1. put(object): Just as in a Queue, inserts the object to the tail. Will make the Thread to WAIT till BlockingQueue is full (specified size for the bounded Queues or Integer.MAX_VALUE for unbounded Queues). Once space is available, inserts the object.
1
2
3
4
5
6
7
8
9
10
11
12
13
14
15
16
17
18
19
20
//Taking example of Continuous Producer
Queue simpleQueue = new ArrayDeque(10);
...
...
while (true) {
    synchronized (simpleQueue) {
        while (simpleQueue.size() == 10) {
            simpleQueue.wait();
        }
        simpleQueue.add("1");
    }
}
//This can be simplified to below
BlockingQueue blockingQueue = new ArrayBlockingQueue(10);
...
...
while(true) {
    blockingQueue.put("1"); //Waits till space becomes available. While loop not continuous
}
2. add(object):  Just as in a Queue, it inserts the object at the tail.

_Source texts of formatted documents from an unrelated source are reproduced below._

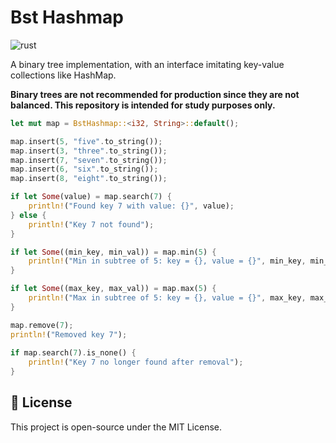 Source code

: # Bst Hashmap

![rust](https://img.shields.io/badge/Rust-000000?style=for-the-badge&logo=rust&logoColor=white)

A binary tree implementation, with an interface imitating key-value collections like HashMap.

**Binary trees are not recommended for production since they are not balanced. This repository is intended for study purposes only.**

```rust
let mut map = BstHashmap::<i32, String>::default();

map.insert(5, "five".to_string());
map.insert(3, "three".to_string());
map.insert(7, "seven".to_string());
map.insert(6, "six".to_string());
map.insert(8, "eight".to_string());

if let Some(value) = map.search(7) {
    println!("Found key 7 with value: {}", value);
} else {
    println!("Key 7 not found");
}

if let Some((min_key, min_val)) = map.min(5) {
    println!("Min in subtree of 5: key = {}, value = {}", min_key, min_val);
}

if let Some((max_key, max_val)) = map.max(5) {
    println!("Max in subtree of 5: key = {}, value = {}", max_key, max_val);
}

map.remove(7);
println!("Removed key 7");
 
if map.search(7).is_none() {
    println!("Key 7 no longer found after removal");
}
```

## 📝 License

This project is open-source under the MIT License.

If Queue is full, it throws an Exception, else returns TRUE. No Blocking here.
3. offer(object): Just as in a Queue, it inserts the object at the tail. If Queue is full, it returns a FALSE, else TRUE. No Blocking here.
4. offer(TIMEOUT): Just as in a Queue, it inserts the object at the tail. If Queue is full, it will make the Thread to WAIT till the specified  TIMEOUT or till the space becomes available (whichever comes first). Returns FALSE in case it waits till TIMEOUT, TRUE other wise.

Points to Note

1. null elements are not allowed in the BlockingQueue. Remember poll() returns null if Queue is Empty. Hence this restriction.
2. addAll(..) type bulk operations methods inherited from Collection Interface are not atomic. So it might happen that post adding couple of elements, Queue becomes full and fails to add anymore, throwing an IllegalStateException.